## Exercise directions
In the listing below, find each line holding "Dezember" and copy it.
━━━━
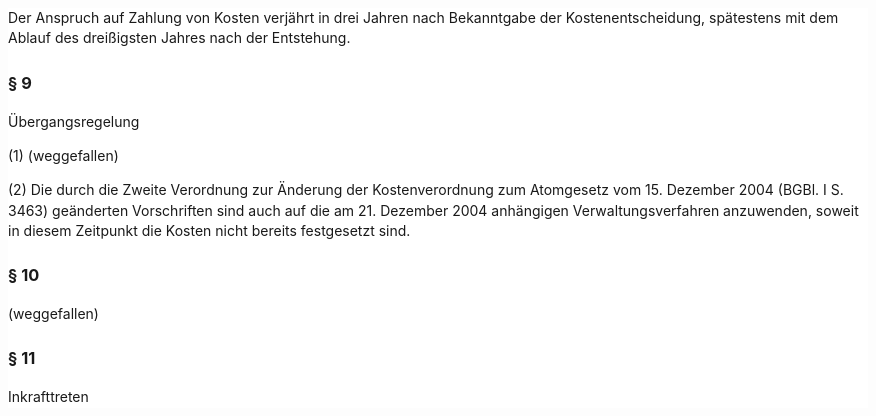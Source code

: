 <div class="jurAbsatz">

Der Anspruch auf Zahlung von Kosten verjährt in drei Jahren nach
Bekanntgabe der Kostenentscheidung, spätestens mit dem Ablauf des
dreißigsten Jahres nach der Entstehung.

</div>

</div>

</div>

</div>

<span id="BJNR014570981BJNE001002118.html"></span>

### § 9  
Übergangsregelung

<div>

<div class="jnhtml">

<div>

<div class="jurAbsatz">

(1) (weggefallen)

</div>

<div class="jurAbsatz">

(2) Die durch die Zweite Verordnung zur Änderung der Kostenverordnung
zum Atomgesetz vom 15. Dezember 2004 (BGBl. I S. 3463) geänderten
Vorschriften sind auch auf die am 21. Dezember 2004 anhängigen
Verwaltungsverfahren anzuwenden, soweit in diesem Zeitpunkt die Kosten
nicht bereits festgesetzt sind.

</div>

</div>

</div>

</div>

<span id="BJNR014570981BJNE001101118.html"></span>

### § 10  
(weggefallen)

<span id="BJNR014570981BJNE001200325.html"></span>

### § 11  
Inkrafttreten

<div>

<div class="jnhtml">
━━━━
## Exercise answer
zum Atomgesetz vom 15. Dezember 2004 (BGBl. I S. 3463) geänderten
Vorschriften sind auch auf die am 21. Dezember 2004 anhängigen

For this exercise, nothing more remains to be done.